| REQUIRED WORK |
Say how many lines of the data contain "types", and nothing more.

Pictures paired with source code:
__________

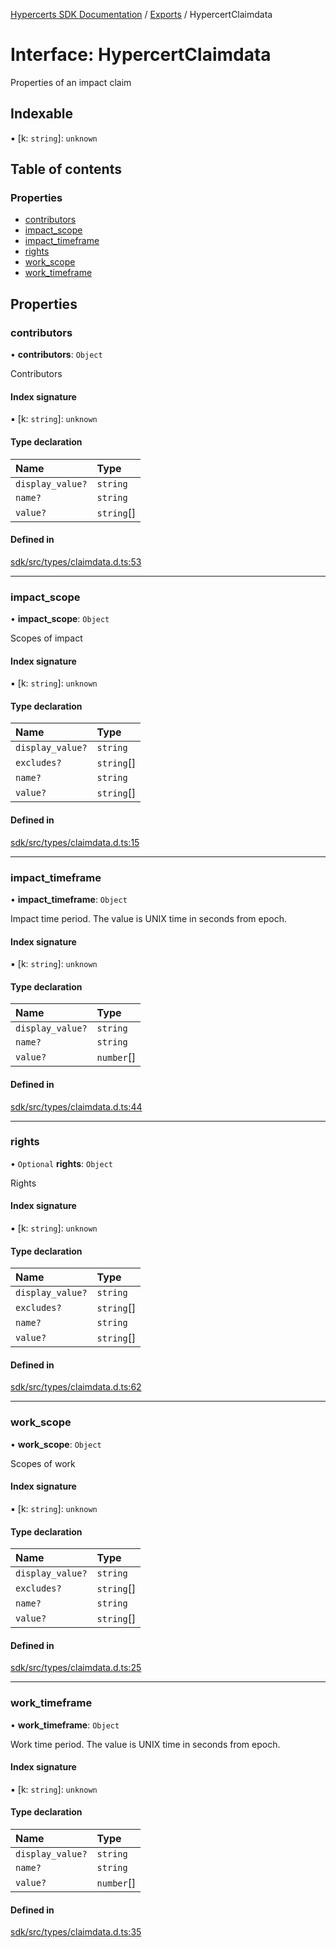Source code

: [Hypercerts SDK Documentation](../README.md) / [Exports](../modules.md) / HypercertClaimdata

# Interface: HypercertClaimdata

Properties of an impact claim

## Indexable

▪ [k: `string`]: `unknown`

## Table of contents

### Properties

- [contributors](HypercertClaimdata.md#contributors)
- [impact_scope](HypercertClaimdata.md#impact_scope)
- [impact_timeframe](HypercertClaimdata.md#impact_timeframe)
- [rights](HypercertClaimdata.md#rights)
- [work_scope](HypercertClaimdata.md#work_scope)
- [work_timeframe](HypercertClaimdata.md#work_timeframe)

## Properties

### contributors

• **contributors**: `Object`

Contributors

#### Index signature

▪ [k: `string`]: `unknown`

#### Type declaration

| Name             | Type       |
| :--------------- | :--------- |
| `display_value?` | `string`   |
| `name?`          | `string`   |
| `value?`         | `string`[] |

#### Defined in

[sdk/src/types/claimdata.d.ts:53](https://github.com/Network-Goods/hypercerts/blob/fceb7f4/sdk/src/types/claimdata.d.ts#L53)

---

### impact_scope

• **impact_scope**: `Object`

Scopes of impact

#### Index signature

▪ [k: `string`]: `unknown`

#### Type declaration

| Name             | Type       |
| :--------------- | :--------- |
| `display_value?` | `string`   |
| `excludes?`      | `string`[] |
| `name?`          | `string`   |
| `value?`         | `string`[] |

#### Defined in

[sdk/src/types/claimdata.d.ts:15](https://github.com/Network-Goods/hypercerts/blob/fceb7f4/sdk/src/types/claimdata.d.ts#L15)

---

### impact_timeframe

• **impact_timeframe**: `Object`

Impact time period. The value is UNIX time in seconds from epoch.

#### Index signature

▪ [k: `string`]: `unknown`

#### Type declaration

| Name             | Type       |
| :--------------- | :--------- |
| `display_value?` | `string`   |
| `name?`          | `string`   |
| `value?`         | `number`[] |

#### Defined in

[sdk/src/types/claimdata.d.ts:44](https://github.com/Network-Goods/hypercerts/blob/fceb7f4/sdk/src/types/claimdata.d.ts#L44)

---

### rights

• `Optional` **rights**: `Object`

Rights

#### Index signature

▪ [k: `string`]: `unknown`

#### Type declaration

| Name             | Type       |
| :--------------- | :--------- |
| `display_value?` | `string`   |
| `excludes?`      | `string`[] |
| `name?`          | `string`   |
| `value?`         | `string`[] |

#### Defined in

[sdk/src/types/claimdata.d.ts:62](https://github.com/Network-Goods/hypercerts/blob/fceb7f4/sdk/src/types/claimdata.d.ts#L62)

---

### work_scope

• **work_scope**: `Object`

Scopes of work

#### Index signature

▪ [k: `string`]: `unknown`

#### Type declaration

| Name             | Type       |
| :--------------- | :--------- |
| `display_value?` | `string`   |
| `excludes?`      | `string`[] |
| `name?`          | `string`   |
| `value?`         | `string`[] |

#### Defined in

[sdk/src/types/claimdata.d.ts:25](https://github.com/Network-Goods/hypercerts/blob/fceb7f4/sdk/src/types/claimdata.d.ts#L25)

---

### work_timeframe

• **work_timeframe**: `Object`

Work time period. The value is UNIX time in seconds from epoch.

#### Index signature

▪ [k: `string`]: `unknown`

#### Type declaration

| Name             | Type       |
| :--------------- | :--------- |
| `display_value?` | `string`   |
| `name?`          | `string`   |
| `value?`         | `number`[] |

#### Defined in

[sdk/src/types/claimdata.d.ts:35](https://github.com/Network-Goods/hypercerts/blob/fceb7f4/sdk/src/types/claimdata.d.ts#L35)

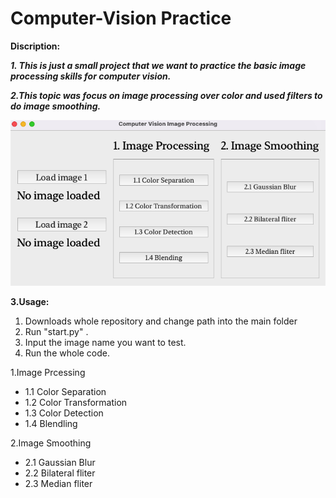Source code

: # Computer-Vision Practice



**Discription:**

***1. This is just a small project that we want to practice the basic image processing skills for computer vision.***

***2.This topic was focus on image processing over color and used filters to do image smoothing.***

![image](Figures/GUI.png)

**3.Usage:**

1. Downloads whole repository and change path into the main folder
2. Run "start.py" .
3. Input the image name you want to test.
4. Run the whole code.


1.Image Prcessing

* 1.1 Color Separation
* 1.2 Color Transformation
* 1.3 Color Detection
* 1.4 Blendling
    
2.Image Smoothing

* 2.1 Gaussian Blur
* 2.2 Bilateral fliter
* 2.3 Median fliter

__________

| FINAL ANSWER |
6